From a poem written during the fierce battle for Guadalcanal by US Marine Corps Private First Class Vincent Cassidy:
“Does it grieve you, Death,
that I defy you,
that I refuse to be taken by you?
Be aforehand warned
And plan it well,
If you intend my doom to spell,
For I intend to fight . . .”
And fight we will.
If anybody doubts that, turn to the words of one of the great heroes of the 20th century, one of the men who saved the civilized world, perhaps the greatest statesman who ever lived, and a man who knew America very well, Sir Winston Churchill.

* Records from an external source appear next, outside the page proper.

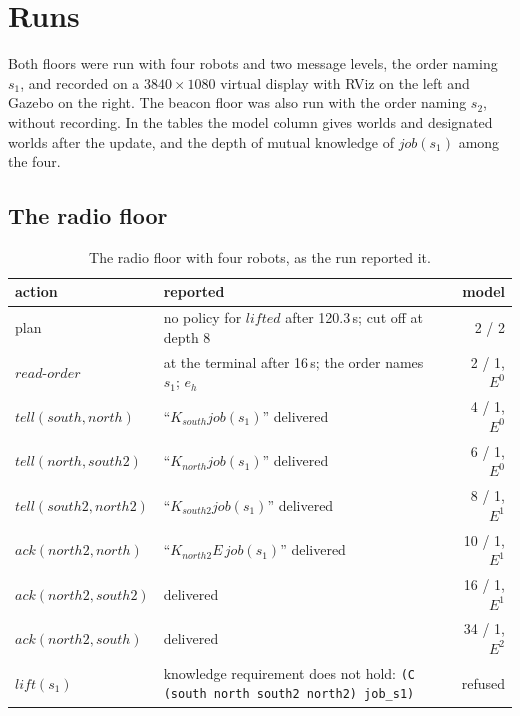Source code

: \documentclass[11pt,a4paper]{article}
\theoremstyle{definition}
\newcommand{\Kop}[1]{K_{#1}}
\newcommand{\code}[1]{\texttt{\small #1}}
\newcommand{\ag}[1]{\mathit{#1}}
\newcommand{\job}{\mathit{job}}
\begin{document}
\section{Runs}
\label{sec:runs}

Both floors were run with four robots and two message levels, the order naming
$s_1$, and recorded on a $3840 \times 1080$ virtual display with RViz on the
left and Gazebo on the right. The beacon floor was also run with the order
naming $s_2$, without recording. In the tables the model column gives worlds
and designated worlds after the update, and the depth of mutual knowledge of
$\job(s_1)$ among the four.

\subsection{The radio floor}

\begin{table}[H]
\centering\small
\caption{The radio floor with four robots, as the run reported it.}
\label{tab:radio-run}
\begin{tabularx}{\textwidth}{@{}l X r@{}}
\toprule
action & reported & model \\
\midrule
plan & no policy for $\mathit{lifted}$ after 120.3\,s; cut off at depth 8 & 2 / 2 \\
$\mathit{read\text{-}order}$ & at the terminal after 16\,s; the order names $s_1$; $e_h$ & 2 / 1, $E^0$ \\
$\mathit{tell}(\ag{south}, \ag{north})$ & ``$\Kop{south}\job(s_1)$'' delivered & 4 / 1, $E^0$ \\
$\mathit{tell}(\ag{north}, \ag{south2})$ & ``$\Kop{north}\job(s_1)$'' delivered & 6 / 1, $E^0$ \\
$\mathit{tell}(\ag{south2}, \ag{north2})$ & ``$\Kop{south2}\job(s_1)$'' delivered & 8 / 1, $E^1$ \\
$\mathit{ack}(\ag{north2}, \ag{north})$ & ``$\Kop{north2}E\,\job(s_1)$'' delivered & 10 / 1, $E^1$ \\
$\mathit{ack}(\ag{north2}, \ag{south2})$ & delivered & 16 / 1, $E^1$ \\
$\mathit{ack}(\ag{north2}, \ag{south})$ & delivered & 34 / 1, $E^2$ \\
$\mathit{lift}(s_1)$ & knowledge requirement does not hold: \code{(C (south north south2 north2) job\_s1)} & refused \\
\bottomrule
\end{tabularx}
\end{table}
\end{document}

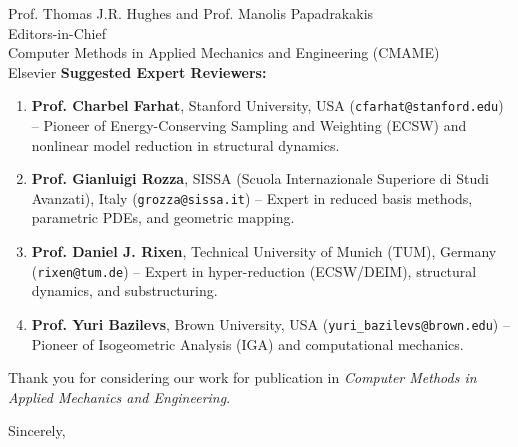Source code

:\documentclass[11pt]{letter}
\begin{document}
\begin{letter}{Prof. Thomas J.R. Hughes and Prof. Manolis Papadrakakis\\Editors-in-Chief\\Computer Methods in Applied Mechanics and Engineering (CMAME)\\Elsevier}
\vspace{0.5em}
\noindent\textbf{Suggested Expert Reviewers:}
\begin{enumerate}
    \item \textbf{Prof. Charbel Farhat}, Stanford University, USA (\texttt{cfarhat@stanford.edu}) -- Pioneer of Energy-Conserving Sampling and Weighting (ECSW) and nonlinear model reduction in structural dynamics.
    \item \textbf{Prof. Gianluigi Rozza}, SISSA (Scuola Internazionale Superiore di Studi Avanzati), Italy (\texttt{grozza@sissa.it}) -- Expert in reduced basis methods, parametric PDEs, and geometric mapping.
    \item \textbf{Prof. Daniel J. Rixen}, Technical University of Munich (TUM), Germany (\texttt{rixen@tum.de}) -- Expert in hyper-reduction (ECSW/DEIM), structural dynamics, and substructuring.
    \item \textbf{Prof. Yuri Bazilevs}, Brown University, USA (\texttt{yuri\_bazilevs@brown.edu}) -- Pioneer of Isogeometric Analysis (IGA) and computational mechanics.
\end{enumerate}

Thank you for considering our work for publication in \textit{Computer Methods in Applied Mechanics and Engineering}.

\closing{Sincerely,}

\end{letter}
\end{document}
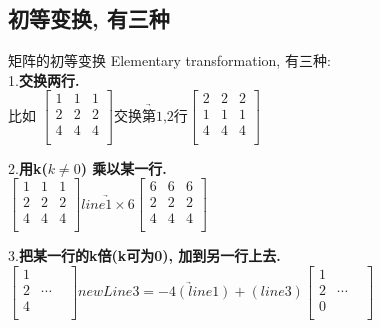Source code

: \documentclass[UTF8]{ctexart}
\begin{document}
\subsection{初等变换, 有三种}

矩阵的初等变换 Elementary transformation, 有三种: \\

1.\textbf{交换两行.} \\
比如 $
\left[ \begin{matrix}
	1&		1&		1\\
	2&		2&		2\\
	4&		4&		4\\
\end{matrix} \right] \underrightarrow{\text{交换第1,2行}}\left[ \begin{matrix}
	2&		2&		2\\
	1&		1&		1\\
	4&		4&		4\\
\end{matrix} \right] 
$ \\
\vspace{1em} 

2.\textbf{用k($k \ne 0 $) 乘以某一行.} \\
$
\left[ \begin{matrix}
	1&		1&		1\\
	2&		2&		2\\
	4&		4&		4\\
\end{matrix} \right] \underrightarrow{line1 ×6}\left[ \begin{matrix}
	6&		6&		6\\
	2&		2&		2\\
	4&		4&		4\\
\end{matrix} \right] 
$ \\
\vspace{1em} 

3.\textbf{把某一行的k倍(k可为0), 加到另一行上去.} \\
$
\left[ \begin{matrix}
	1&		&		\\
	2&		\cdots&		\\
	4&		&		\\
\end{matrix} \right] \underrightarrow{newLine3=-4(line1)+(line3)}\left[ \begin{matrix}
	1&		&		\\
	2&		\cdots&		\\
	0&		&		\\
\end{matrix} \right] 
$\\
\vspace{1em} 
\end{document}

In his volume The Grand Alliance, he eloquently describes his reaction on hearing about the December 7, 1941 attack on Pearl Harbor and the entry of America into WWII on the side of Britain:
“No American will think it wrong of me if I proclaim that to have the United States at our side was to me the greatest joy. {. . .} So we had won after all! {. . . } Silly people, and there were many, not only in enemy countries, might discount the force of the United States. Some said they were soft, others that they would never be united. They would fool around at a distance. They would never come to grips. They would never stand blood-letting. Their democracy and system of recurrent elections would paralyse their war effort. They would be just a vague blur on the horizon to friend or foe. Now we should see the weakness of this numerous but remote, wealthy, and talkative people. But I had studied the American Civil War, fought out to the last desperate inch. American blood flowed in my veins. I thought of a remark which Edward Grey had made to me more than thirty years before – that the United States is like ‘a gigantic boiler. Once the fire is lighted under it there is no limit to the power it can generate.’ Being saturated and satiated with emotion and sensation, I went to bed and slept the sleep of the saved and thankful.”